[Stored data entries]
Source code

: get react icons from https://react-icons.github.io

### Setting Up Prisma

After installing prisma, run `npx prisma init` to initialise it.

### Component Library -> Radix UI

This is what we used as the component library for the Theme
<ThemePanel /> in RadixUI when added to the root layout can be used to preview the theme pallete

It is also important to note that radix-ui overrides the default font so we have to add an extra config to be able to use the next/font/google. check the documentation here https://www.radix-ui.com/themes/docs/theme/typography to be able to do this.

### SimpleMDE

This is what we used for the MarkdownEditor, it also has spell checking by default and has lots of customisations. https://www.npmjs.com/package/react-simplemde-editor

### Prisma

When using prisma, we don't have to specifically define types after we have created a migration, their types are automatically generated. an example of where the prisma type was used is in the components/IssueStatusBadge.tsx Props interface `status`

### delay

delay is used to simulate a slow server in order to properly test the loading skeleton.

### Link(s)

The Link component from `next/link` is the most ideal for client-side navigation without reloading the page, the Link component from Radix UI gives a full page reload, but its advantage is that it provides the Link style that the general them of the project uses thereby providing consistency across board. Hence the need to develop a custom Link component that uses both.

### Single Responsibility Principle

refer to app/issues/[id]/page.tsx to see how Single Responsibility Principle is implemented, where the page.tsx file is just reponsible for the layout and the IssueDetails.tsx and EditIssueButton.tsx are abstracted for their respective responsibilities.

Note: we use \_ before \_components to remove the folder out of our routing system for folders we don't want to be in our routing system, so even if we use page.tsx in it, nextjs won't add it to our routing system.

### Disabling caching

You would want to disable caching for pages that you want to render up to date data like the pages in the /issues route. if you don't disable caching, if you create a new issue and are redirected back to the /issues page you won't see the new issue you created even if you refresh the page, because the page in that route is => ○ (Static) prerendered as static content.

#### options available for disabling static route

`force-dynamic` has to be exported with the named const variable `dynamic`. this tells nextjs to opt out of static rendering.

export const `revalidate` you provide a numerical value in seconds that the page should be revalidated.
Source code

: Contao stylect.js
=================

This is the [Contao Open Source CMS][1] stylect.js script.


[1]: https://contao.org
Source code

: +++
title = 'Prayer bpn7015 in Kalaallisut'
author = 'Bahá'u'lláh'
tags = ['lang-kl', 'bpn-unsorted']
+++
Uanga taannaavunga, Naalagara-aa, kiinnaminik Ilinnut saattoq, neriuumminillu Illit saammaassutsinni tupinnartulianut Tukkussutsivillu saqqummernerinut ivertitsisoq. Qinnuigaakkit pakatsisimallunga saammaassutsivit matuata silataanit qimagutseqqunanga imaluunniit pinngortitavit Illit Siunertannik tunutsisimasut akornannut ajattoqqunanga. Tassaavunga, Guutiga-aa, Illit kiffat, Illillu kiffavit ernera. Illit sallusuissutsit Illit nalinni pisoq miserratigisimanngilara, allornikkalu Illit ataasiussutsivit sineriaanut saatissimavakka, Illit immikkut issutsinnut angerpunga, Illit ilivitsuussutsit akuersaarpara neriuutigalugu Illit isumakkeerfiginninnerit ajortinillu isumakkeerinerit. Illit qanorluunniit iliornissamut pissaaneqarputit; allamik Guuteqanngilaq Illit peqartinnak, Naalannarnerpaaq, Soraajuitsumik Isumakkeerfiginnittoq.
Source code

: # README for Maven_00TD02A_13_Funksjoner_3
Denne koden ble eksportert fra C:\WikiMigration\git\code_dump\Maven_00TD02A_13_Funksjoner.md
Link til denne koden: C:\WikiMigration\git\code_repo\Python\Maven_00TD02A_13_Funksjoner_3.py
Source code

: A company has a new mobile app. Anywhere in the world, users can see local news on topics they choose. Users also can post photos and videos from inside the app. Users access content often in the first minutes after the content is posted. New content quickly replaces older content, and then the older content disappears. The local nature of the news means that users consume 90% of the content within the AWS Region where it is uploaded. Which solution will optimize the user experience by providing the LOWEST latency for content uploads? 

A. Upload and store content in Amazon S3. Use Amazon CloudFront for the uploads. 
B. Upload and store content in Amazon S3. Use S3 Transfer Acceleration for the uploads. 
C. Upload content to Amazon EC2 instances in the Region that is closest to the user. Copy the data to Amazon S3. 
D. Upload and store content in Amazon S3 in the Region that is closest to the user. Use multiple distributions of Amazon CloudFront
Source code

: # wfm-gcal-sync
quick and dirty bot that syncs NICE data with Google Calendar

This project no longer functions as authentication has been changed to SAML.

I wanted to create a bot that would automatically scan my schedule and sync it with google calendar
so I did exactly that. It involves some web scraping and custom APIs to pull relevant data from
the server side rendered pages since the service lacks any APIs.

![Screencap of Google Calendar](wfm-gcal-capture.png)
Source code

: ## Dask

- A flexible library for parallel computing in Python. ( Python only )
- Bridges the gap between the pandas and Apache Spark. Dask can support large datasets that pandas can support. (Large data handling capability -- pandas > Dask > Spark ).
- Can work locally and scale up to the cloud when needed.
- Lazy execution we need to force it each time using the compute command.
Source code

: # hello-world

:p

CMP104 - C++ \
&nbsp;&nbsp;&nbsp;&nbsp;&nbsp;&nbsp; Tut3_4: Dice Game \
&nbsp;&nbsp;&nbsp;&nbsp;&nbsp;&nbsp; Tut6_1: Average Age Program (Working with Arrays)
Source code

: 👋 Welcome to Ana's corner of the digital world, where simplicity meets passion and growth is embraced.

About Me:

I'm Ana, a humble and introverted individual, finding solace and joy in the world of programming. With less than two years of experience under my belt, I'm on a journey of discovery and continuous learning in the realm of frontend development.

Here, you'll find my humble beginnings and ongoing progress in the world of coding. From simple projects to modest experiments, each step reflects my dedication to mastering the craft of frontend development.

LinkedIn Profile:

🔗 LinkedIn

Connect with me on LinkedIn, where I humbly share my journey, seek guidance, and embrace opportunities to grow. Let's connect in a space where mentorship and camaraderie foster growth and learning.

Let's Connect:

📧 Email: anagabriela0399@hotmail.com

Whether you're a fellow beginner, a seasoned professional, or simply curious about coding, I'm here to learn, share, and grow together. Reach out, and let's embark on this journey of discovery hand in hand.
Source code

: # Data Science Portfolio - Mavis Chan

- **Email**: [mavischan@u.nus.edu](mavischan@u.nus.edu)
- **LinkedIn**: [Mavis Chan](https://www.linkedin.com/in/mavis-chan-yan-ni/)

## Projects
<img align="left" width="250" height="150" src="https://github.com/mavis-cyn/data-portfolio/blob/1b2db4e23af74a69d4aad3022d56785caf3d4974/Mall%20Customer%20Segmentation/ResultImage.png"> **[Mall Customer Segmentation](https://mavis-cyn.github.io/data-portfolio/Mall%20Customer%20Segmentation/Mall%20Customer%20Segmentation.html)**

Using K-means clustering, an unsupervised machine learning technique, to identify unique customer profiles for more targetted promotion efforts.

» **Problem**
Each record needs to be given again exactly.

» **Answer below**
Source code

: get react icons from https://react-icons.github.io

### Setting Up Prisma

After installing prisma, run `npx prisma init` to initialise it.

### Component Library -> Radix UI

This is what we used as the component library for the Theme
<ThemePanel /> in RadixUI when added to the root layout can be used to preview the theme pallete

It is also important to note that radix-ui overrides the default font so we have to add an extra config to be able to use the next/font/google. check the documentation here https://www.radix-ui.com/themes/docs/theme/typography to be able to do this.

### SimpleMDE

This is what we used for the MarkdownEditor, it also has spell checking by default and has lots of customisations. https://www.npmjs.com/package/react-simplemde-editor

### Prisma

When using prisma, we don't have to specifically define types after we have created a migration, their types are automatically generated. an example of where the prisma type was used is in the components/IssueStatusBadge.tsx Props interface `status`

### delay

delay is used to simulate a slow server in order to properly test the loading skeleton.

### Link(s)

The Link component from `next/link` is the most ideal for client-side navigation without reloading the page, the Link component from Radix UI gives a full page reload, but its advantage is that it provides the Link style that the general them of the project uses thereby providing consistency across board. Hence the need to develop a custom Link component that uses both.

### Single Responsibility Principle

refer to app/issues/[id]/page.tsx to see how Single Responsibility Principle is implemented, where the page.tsx file is just reponsible for the layout and the IssueDetails.tsx and EditIssueButton.tsx are abstracted for their respective responsibilities.

Note: we use \_ before \_components to remove the folder out of our routing system for folders we don't want to be in our routing system, so even if we use page.tsx in it, nextjs won't add it to our routing system.

### Disabling caching

You would want to disable caching for pages that you want to render up to date data like the pages in the /issues route. if you don't disable caching, if you create a new issue and are redirected back to the /issues page you won't see the new issue you created even if you refresh the page, because the page in that route is => ○ (Static) prerendered as static content.

#### options available for disabling static route

`force-dynamic` has to be exported with the named const variable `dynamic`. this tells nextjs to opt out of static rendering.

export const `revalidate` you provide a numerical value in seconds that the page should be revalidated.
Source code

: Contao stylect.js
=================

This is the [Contao Open Source CMS][1] stylect.js script.


[1]: https://contao.org
Source code

: +++
title = 'Prayer bpn7015 in Kalaallisut'
author = 'Bahá'u'lláh'
tags = ['lang-kl', 'bpn-unsorted']
+++
Uanga taannaavunga, Naalagara-aa, kiinnaminik Ilinnut saattoq, neriuumminillu Illit saammaassutsinni tupinnartulianut Tukkussutsivillu saqqummernerinut ivertitsisoq. Qinnuigaakkit pakatsisimallunga saammaassutsivit matuata silataanit qimagutseqqunanga imaluunniit pinngortitavit Illit Siunertannik tunutsisimasut akornannut ajattoqqunanga. Tassaavunga, Guutiga-aa, Illit kiffat, Illillu kiffavit ernera. Illit sallusuissutsit Illit nalinni pisoq miserratigisimanngilara, allornikkalu Illit ataasiussutsivit sineriaanut saatissimavakka, Illit immikkut issutsinnut angerpunga, Illit ilivitsuussutsit akuersaarpara neriuutigalugu Illit isumakkeerfiginninnerit ajortinillu isumakkeerinerit. Illit qanorluunniit iliornissamut pissaaneqarputit; allamik Guuteqanngilaq Illit peqartinnak, Naalannarnerpaaq, Soraajuitsumik Isumakkeerfiginnittoq.
Source code

: # README for Maven_00TD02A_13_Funksjoner_3
Denne koden ble eksportert fra C:\WikiMigration\git\code_dump\Maven_00TD02A_13_Funksjoner.md
Link til denne koden: C:\WikiMigration\git\code_repo\Python\Maven_00TD02A_13_Funksjoner_3.py
Source code

: A company has a new mobile app. Anywhere in the world, users can see local news on topics they choose. Users also can post photos and videos from inside the app. Users access content often in the first minutes after the content is posted. New content quickly replaces older content, and then the older content disappears. The local nature of the news means that users consume 90% of the content within the AWS Region where it is uploaded. Which solution will optimize the user experience by providing the LOWEST latency for content uploads? 

A. Upload and store content in Amazon S3. Use Amazon CloudFront for the uploads. 
B. Upload and store content in Amazon S3. Use S3 Transfer Acceleration for the uploads. 
C. Upload content to Amazon EC2 instances in the Region that is closest to the user. Copy the data to Amazon S3. 
D. Upload and store content in Amazon S3 in the Region that is closest to the user. Use multiple distributions of Amazon CloudFront
Source code

: # wfm-gcal-sync
quick and dirty bot that syncs NICE data with Google Calendar

This project no longer functions as authentication has been changed to SAML.

I wanted to create a bot that would automatically scan my schedule and sync it with google calendar
so I did exactly that. It involves some web scraping and custom APIs to pull relevant data from
the server side rendered pages since the service lacks any APIs.

![Screencap of Google Calendar](wfm-gcal-capture.png)
Source code

: ## Dask

- A flexible library for parallel computing in Python. ( Python only )
- Bridges the gap between the pandas and Apache Spark. Dask can support large datasets that pandas can support. (Large data handling capability -- pandas > Dask > Spark ).
- Can work locally and scale up to the cloud when needed.
- Lazy execution we need to force it each time using the compute command.
Source code

: # hello-world

:p

CMP104 - C++ \
&nbsp;&nbsp;&nbsp;&nbsp;&nbsp;&nbsp; Tut3_4: Dice Game \
&nbsp;&nbsp;&nbsp;&nbsp;&nbsp;&nbsp; Tut6_1: Average Age Program (Working with Arrays)
Source code

: 👋 Welcome to Ana's corner of the digital world, where simplicity meets passion and growth is embraced.

About Me:

I'm Ana, a humble and introverted individual, finding solace and joy in the world of programming. With less than two years of experience under my belt, I'm on a journey of discovery and continuous learning in the realm of frontend development.

Here, you'll find my humble beginnings and ongoing progress in the world of coding. From simple projects to modest experiments, each step reflects my dedication to mastering the craft of frontend development.

LinkedIn Profile:

🔗 LinkedIn

Connect with me on LinkedIn, where I humbly share my journey, seek guidance, and embrace opportunities to grow. Let's connect in a space where mentorship and camaraderie foster growth and learning.

Let's Connect:

📧 Email: anagabriela0399@hotmail.com

Whether you're a fellow beginner, a seasoned professional, or simply curious about coding, I'm here to learn, share, and grow together. Reach out, and let's embark on this journey of discovery hand in hand.
Source code

: # Data Science Portfolio - Mavis Chan

- **Email**: [mavischan@u.nus.edu](mavischan@u.nus.edu)
- **LinkedIn**: [Mavis Chan](https://www.linkedin.com/in/mavis-chan-yan-ni/)

## Projects
<img align="left" width="250" height="150" src="https://github.com/mavis-cyn/data-portfolio/blob/1b2db4e23af74a69d4aad3022d56785caf3d4974/Mall%20Customer%20Segmentation/ResultImage.png"> **[Mall Customer Segmentation](https://mavis-cyn.github.io/data-portfolio/Mall%20Customer%20Segmentation/Mall%20Customer%20Segmentation.html)**

Using K-means clustering, an unsupervised machine learning technique, to identify unique customer profiles for more targetted promotion efforts.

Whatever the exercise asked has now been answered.